→ PROBLEM DETAILS: Below is a block of entries; repeat exactly the lines starting at the line that contains "By the end of" and ending at the line that contains "### Section: 3.1", both included.
MATERIALS PROVIDED Block Start
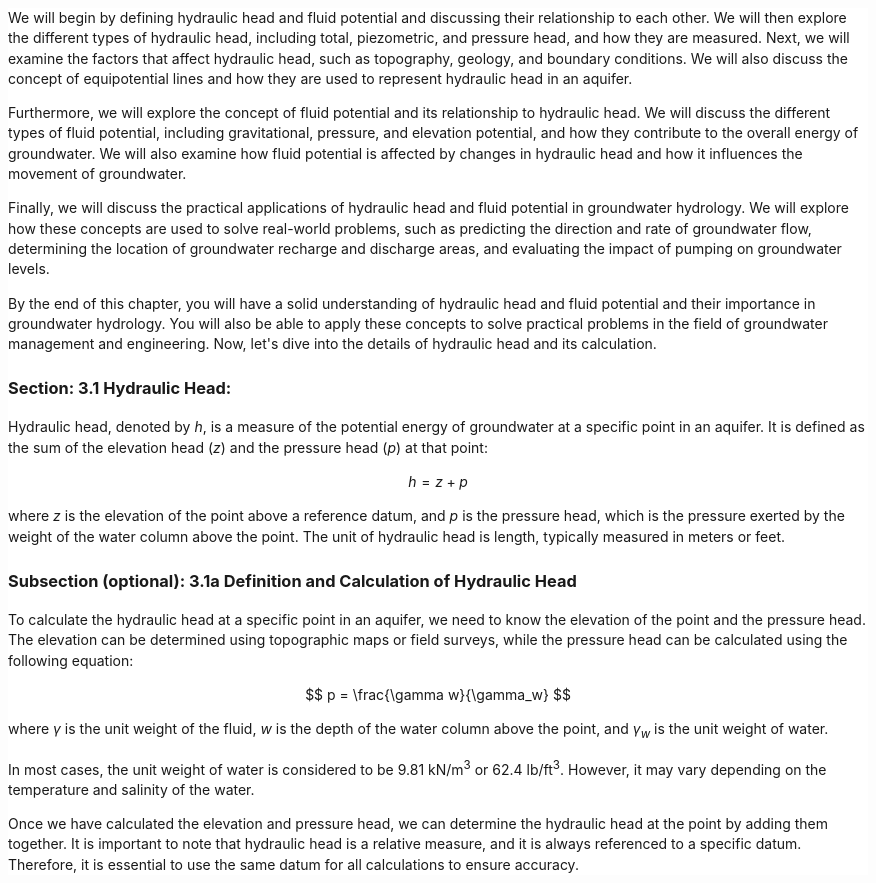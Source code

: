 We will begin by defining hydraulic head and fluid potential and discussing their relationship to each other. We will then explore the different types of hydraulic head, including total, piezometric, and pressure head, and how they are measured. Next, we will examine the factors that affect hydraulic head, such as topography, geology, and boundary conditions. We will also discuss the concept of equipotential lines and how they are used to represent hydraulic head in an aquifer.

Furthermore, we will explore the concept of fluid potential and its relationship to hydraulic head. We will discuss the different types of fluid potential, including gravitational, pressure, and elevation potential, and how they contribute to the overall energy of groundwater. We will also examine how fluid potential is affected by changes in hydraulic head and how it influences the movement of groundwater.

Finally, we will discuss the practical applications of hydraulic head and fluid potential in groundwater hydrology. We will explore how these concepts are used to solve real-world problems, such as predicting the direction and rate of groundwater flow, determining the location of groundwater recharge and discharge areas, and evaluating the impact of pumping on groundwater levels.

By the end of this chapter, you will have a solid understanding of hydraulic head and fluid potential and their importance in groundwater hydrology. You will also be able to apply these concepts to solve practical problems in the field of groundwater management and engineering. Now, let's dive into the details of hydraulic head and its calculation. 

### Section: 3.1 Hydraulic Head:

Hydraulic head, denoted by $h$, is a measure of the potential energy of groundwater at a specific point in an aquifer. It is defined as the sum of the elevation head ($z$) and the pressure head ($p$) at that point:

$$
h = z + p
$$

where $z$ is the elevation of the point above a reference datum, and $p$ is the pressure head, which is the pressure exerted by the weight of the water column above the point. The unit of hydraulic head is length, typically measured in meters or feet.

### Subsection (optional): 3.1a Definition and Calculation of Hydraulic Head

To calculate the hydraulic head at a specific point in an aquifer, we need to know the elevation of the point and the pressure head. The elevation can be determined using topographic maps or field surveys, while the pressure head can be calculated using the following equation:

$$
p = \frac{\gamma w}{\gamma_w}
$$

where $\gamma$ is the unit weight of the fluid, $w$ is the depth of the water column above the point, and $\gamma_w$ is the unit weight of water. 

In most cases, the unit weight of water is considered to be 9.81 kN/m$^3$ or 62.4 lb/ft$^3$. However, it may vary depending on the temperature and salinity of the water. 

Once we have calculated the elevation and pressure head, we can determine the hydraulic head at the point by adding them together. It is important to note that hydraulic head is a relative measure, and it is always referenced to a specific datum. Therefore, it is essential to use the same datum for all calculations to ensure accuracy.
MATERIALS PROVIDED Block End
→ REPLY TO THE EXERCISE:
By the end of this chapter, you will have a solid understanding of hydraulic head and fluid potential and their importance in groundwater hydrology. You will also be able to apply these concepts to solve practical problems in the field of groundwater management and engineering. Now, let's dive into the details of hydraulic head and its calculation. 

### Section: 3.1 Hydraulic Head:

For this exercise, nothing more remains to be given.